Modeling and assumptions. Based on the interviews, Forrester assumes the following about the composite organization:

  • Before Cyber Quant, the composite dedicates 1,000 hours per assessment.

  • With Cyber Quant, the composite reduces the hours required by 50%.

  • The average fully burdened hourly rate for an FTE conducting the assessment is $62.50.

Risks. The impact of this benefit will vary among organizations based on the following factors:

  • The number of assessments and resources dedicated before Cyber Quant.

  • Assessment scope and organizational maturity.

  • Platform familiarity across teams and stakeholders.

Results. To account for these risks, Forrester adjusted this benefit downward by 5%, yielding a three-year, risk-adjusted total PV (discounted at 10%) of $148,000.

50%

Reduction in time needed per risk assessment

“There are many cases where we use Cyber Quant as a reference for many [regulatory] things. … It’s impossible to do six or seven separate risk assessments in the year. So we do it once a year with Cyber Quant, and this risk assignment helps us with all our compliance.”

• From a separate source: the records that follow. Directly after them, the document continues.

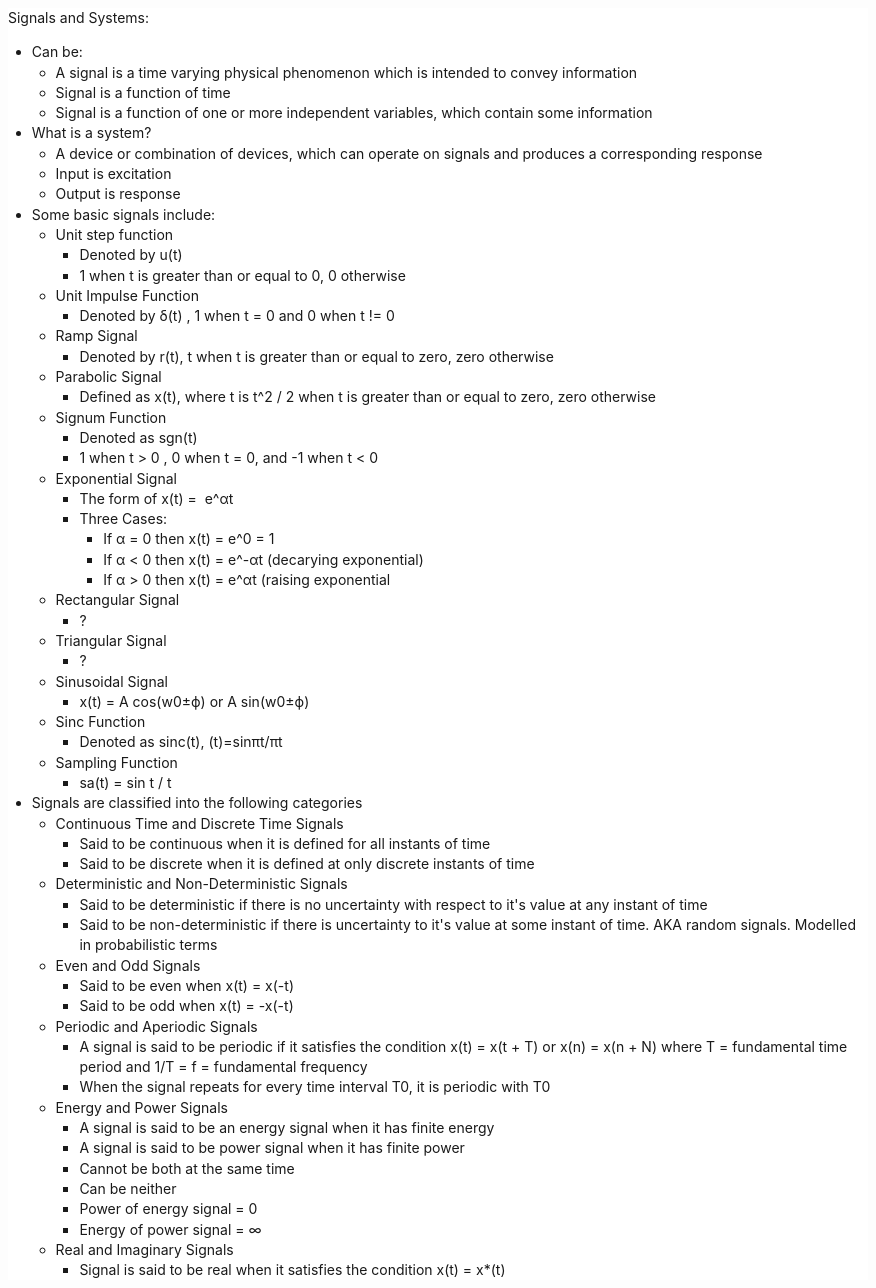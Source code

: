 Signals and Systems:
- Can be:
	- A signal is a time varying physical phenomenon which is intended to convey information
	- Signal is a function of time
	- Signal is a function of one or more independent variables, which contain some information
- What is a system? 
	- A device or combination of devices, which can operate on signals and produces a corresponding response 
	- Input is excitation 
	- Output is response
- Some basic signals include:
	- Unit step function
		- Denoted by u(t) 
		- 1 when t is greater than or equal to 0, 0 otherwise
	- Unit Impulse Function
		- Denoted by δ(t) , 1 when t = 0 and 0 when t != 0
	- Ramp Signal
		- Denoted by r(t), t when t is greater than or equal to zero, zero otherwise
	- Parabolic Signal
		- Defined as x(t), where t is t^2 / 2 when t is greater than or equal to zero, zero otherwise
	- Signum Function
		- Denoted as sgn(t)
		- 1 when t > 0 , 0 when t = 0, and -1 when t < 0
	- Exponential Signal
		- The form of x(t) =  e^αt
		- Three Cases:
			- If α = 0 then x(t) = e^0 = 1
			- If α < 0 then x(t) = e^-αt (decarying exponential)
			- If α > 0 then x(t) = e^αt (raising exponential
	- Rectangular Signal
		- ?
	- Triangular Signal
		- ?
	- Sinusoidal Signal
		- x(t) = A cos(w0±ϕ) or A sin(w0±ϕ)
	- Sinc Function
		- Denoted as sinc(t), (t)=sinπt/πt
	- Sampling Function
		- sa(t) = sin t / t
- Signals are classified into the following categories 
	- Continuous Time and Discrete Time Signals
		- Said to be continuous when it is defined for all instants of time
		- Said to be discrete when it is defined at only discrete instants of time
	- Deterministic and Non-Deterministic Signals
		- Said to be deterministic if there is no uncertainty with respect to it's value at any instant of time
		- Said to be non-deterministic if there is uncertainty to it's value at some instant of time. AKA random signals. Modelled in probabilistic terms
	- Even and Odd Signals
		- Said to be even when x(t) = x(-t)
		- Said to be odd when x(t) = -x(-t)
	- Periodic and Aperiodic Signals 
		- A signal is said to be periodic if it satisfies the condition x(t) = x(t + T) or x(n) = x(n + N) where T = fundamental time period and 1/T = f = fundamental frequency
		- When the signal repeats for every time interval T0, it is periodic with T0
	- Energy and Power Signals
		- A signal is said to be an energy signal when it has finite energy
		- A signal is said to be power signal when it has finite power
		- Cannot be both at the same time
		- Can be neither 
		- Power of energy signal = 0
		- Energy of power signal = ∞
	- Real and Imaginary Signals
		- Signal is said to be real when it satisfies the condition x(t) = x*(t) 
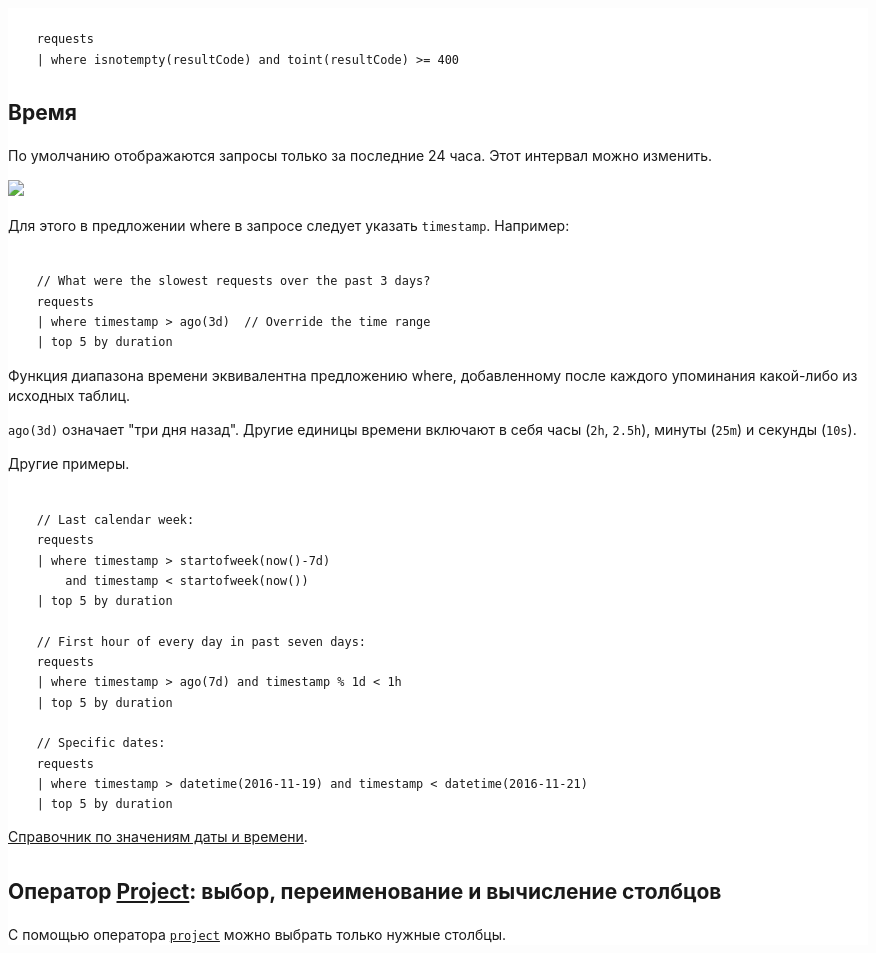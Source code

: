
 ```AIQL

    requests
    | where isnotempty(resultCode) and toint(resultCode) >= 400
```


## <a name="time"></a>Время

По умолчанию отображаются запросы только за последние 24 часа. Этот интервал можно изменить.

![](./media/app-insights-analytics-tour/change-time-range.png)

Для этого в предложении where в запросе следует указать `timestamp`. Например:

```AIQL

    // What were the slowest requests over the past 3 days?
    requests
    | where timestamp > ago(3d)  // Override the time range
    | top 5 by duration
```

Функция диапазона времени эквивалентна предложению where, добавленному после каждого упоминания какой-либо из исходных таблиц.

`ago(3d)` означает "три дня назад". Другие единицы времени включают в себя часы (`2h`, `2.5h`), минуты (`25m`) и секунды (`10s`).

Другие примеры.

```AIQL

    // Last calendar week:
    requests
    | where timestamp > startofweek(now()-7d)
        and timestamp < startofweek(now())
    | top 5 by duration

    // First hour of every day in past seven days:
    requests
    | where timestamp > ago(7d) and timestamp % 1d < 1h
    | top 5 by duration

    // Specific dates:
    requests
    | where timestamp > datetime(2016-11-19) and timestamp < datetime(2016-11-21)
    | top 5 by duration

```

[Справочник по значениям даты и времени](https://docs.loganalytics.io/concepts/concepts_datatypes_datetime.html).


## <a name="projecthttpsdocsloganalyticsioquerylanguagequerylanguageprojectoperatorhtml-select-rename-and-compute-columns"></a>Оператор [Project](https://docs.loganalytics.io/queryLanguage/query_language_projectoperator.html): выбор, переименование и вычисление столбцов
С помощью оператора [`project`](https://docs.loganalytics.io/queryLanguage/query_language_projectoperator.html) можно выбрать только нужные столбцы.
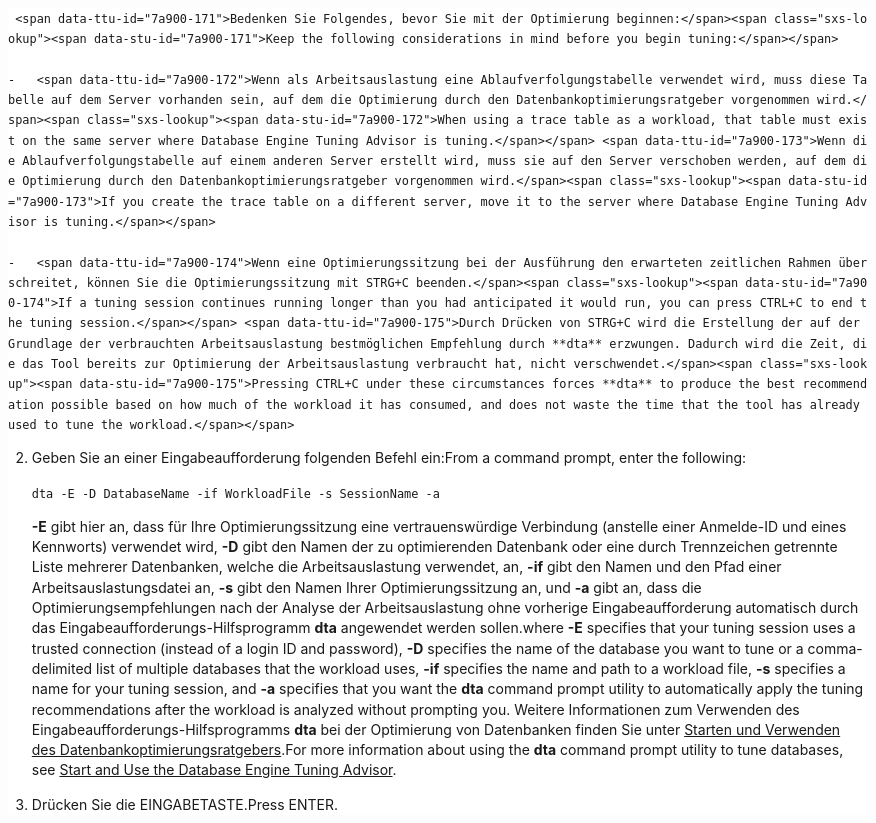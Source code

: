      <span data-ttu-id="7a900-171">Bedenken Sie Folgendes, bevor Sie mit der Optimierung beginnen:</span><span class="sxs-lookup"><span data-stu-id="7a900-171">Keep the following considerations in mind before you begin tuning:</span></span>  
  
    -   <span data-ttu-id="7a900-172">Wenn als Arbeitsauslastung eine Ablaufverfolgungstabelle verwendet wird, muss diese Tabelle auf dem Server vorhanden sein, auf dem die Optimierung durch den Datenbankoptimierungsratgeber vorgenommen wird.</span><span class="sxs-lookup"><span data-stu-id="7a900-172">When using a trace table as a workload, that table must exist on the same server where Database Engine Tuning Advisor is tuning.</span></span> <span data-ttu-id="7a900-173">Wenn die Ablaufverfolgungstabelle auf einem anderen Server erstellt wird, muss sie auf den Server verschoben werden, auf dem die Optimierung durch den Datenbankoptimierungsratgeber vorgenommen wird.</span><span class="sxs-lookup"><span data-stu-id="7a900-173">If you create the trace table on a different server, move it to the server where Database Engine Tuning Advisor is tuning.</span></span>  
  
    -   <span data-ttu-id="7a900-174">Wenn eine Optimierungssitzung bei der Ausführung den erwarteten zeitlichen Rahmen überschreitet, können Sie die Optimierungssitzung mit STRG+C beenden.</span><span class="sxs-lookup"><span data-stu-id="7a900-174">If a tuning session continues running longer than you had anticipated it would run, you can press CTRL+C to end the tuning session.</span></span> <span data-ttu-id="7a900-175">Durch Drücken von STRG+C wird die Erstellung der auf der Grundlage der verbrauchten Arbeitsauslastung bestmöglichen Empfehlung durch **dta** erzwungen. Dadurch wird die Zeit, die das Tool bereits zur Optimierung der Arbeitsauslastung verbraucht hat, nicht verschwendet.</span><span class="sxs-lookup"><span data-stu-id="7a900-175">Pressing CTRL+C under these circumstances forces **dta** to produce the best recommendation possible based on how much of the workload it has consumed, and does not waste the time that the tool has already used to tune the workload.</span></span>  
  
2.  <span data-ttu-id="7a900-176">Geben Sie an einer Eingabeaufforderung folgenden Befehl ein:</span><span class="sxs-lookup"><span data-stu-id="7a900-176">From a command prompt, enter the following:</span></span>  
  
    ```  
    dta -E -D DatabaseName -if WorkloadFile -s SessionName -a  
    ```  
  
     <span data-ttu-id="7a900-177">**-E** gibt hier an, dass für Ihre Optimierungssitzung eine vertrauenswürdige Verbindung (anstelle einer Anmelde-ID und eines Kennworts) verwendet wird, **-D** gibt den Namen der zu optimierenden Datenbank oder eine durch Trennzeichen getrennte Liste mehrerer Datenbanken, welche die Arbeitsauslastung verwendet, an, **-if** gibt den Namen und den Pfad einer Arbeitsauslastungsdatei an, **-s** gibt den Namen Ihrer Optimierungssitzung an, und **-a** gibt an, dass die Optimierungsempfehlungen nach der Analyse der Arbeitsauslastung ohne vorherige Eingabeaufforderung automatisch durch das Eingabeaufforderungs-Hilfsprogramm **dta** angewendet werden sollen.</span><span class="sxs-lookup"><span data-stu-id="7a900-177">where **-E** specifies that your tuning session uses a trusted connection (instead of a login ID and password), **-D** specifies the name of the database you want to tune or a comma-delimited list of multiple databases that the workload uses, **-if** specifies the name and path to a workload file, **-s** specifies a name for your tuning session, and **-a** specifies that you want the **dta** command prompt utility to automatically apply the tuning recommendations after the workload is analyzed without prompting you.</span></span> <span data-ttu-id="7a900-178">Weitere Informationen zum Verwenden des Eingabeaufforderungs-Hilfsprogramms **dta** bei der Optimierung von Datenbanken finden Sie unter [Starten und Verwenden des Datenbankoptimierungsratgebers](database-engine-tuning-advisor.md).</span><span class="sxs-lookup"><span data-stu-id="7a900-178">For more information about using the **dta** command prompt utility to tune databases, see [Start and Use the Database Engine Tuning Advisor](database-engine-tuning-advisor.md).</span></span>  
  
3.  <span data-ttu-id="7a900-179">Drücken Sie die EINGABETASTE.</span><span class="sxs-lookup"><span data-stu-id="7a900-179">Press ENTER.</span></span>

Information security manager, financial services

Staff Efficiency On Risk Assessment

Ref. Metric Source Year 1 Year 2 Year 3
A1 Time per risk assessment before Cyber Quant (hours) Interviews 1,000 1,000 1,000
A2 Assessments per year Interviews 2 2 2
A3 Reduction in time needed per risk assessment with Cyber Quant Interviews 50% 50% 50%
A4 Average fully burdened hourly rate for a risk-assessment FTE Composite $62.50 $62.50 $62.50
At Staff efficiency on risk assessment A1*A2*A3*A4 $62,500 $62,500 $62,500
  Risk adjustment ↓5%      
Atr Staff efficiency on risk assessment (risk-adjusted)   $59,375 $59,375 $59,375
Three-year total: $178,125 Three-year present value: $147,657

Staff Efficiency On Audit Findings Response

Evidence and data. In addition to improving frontend risk assessment efficiency, interviewees described how Cyber Quant helped reduce staff effort required to respond to audit findings after assessments were completed. Prior to Cyber Quant, teams often documented audit and risk findings in static reports or spreadsheets, requiring security teams to manually trace findings back to evidence, controls, and remediation actions during followup reviews.

  • Interviewees explained that Cyber Quant provided a more structured and reusable set of assessment outputs, which could be referenced when responding to audit inquiries or internal reviews. Rather than recreating evidence or reexplaining risk posture for each review cycle, teams were able to rely on existing assessment artifacts to support discussions and remediation planning.

  • With evidence already assembled in the platform, security teams spent less time chasing files and revalidating decisions after findings were issued and more time driving remediation workstreams to closure.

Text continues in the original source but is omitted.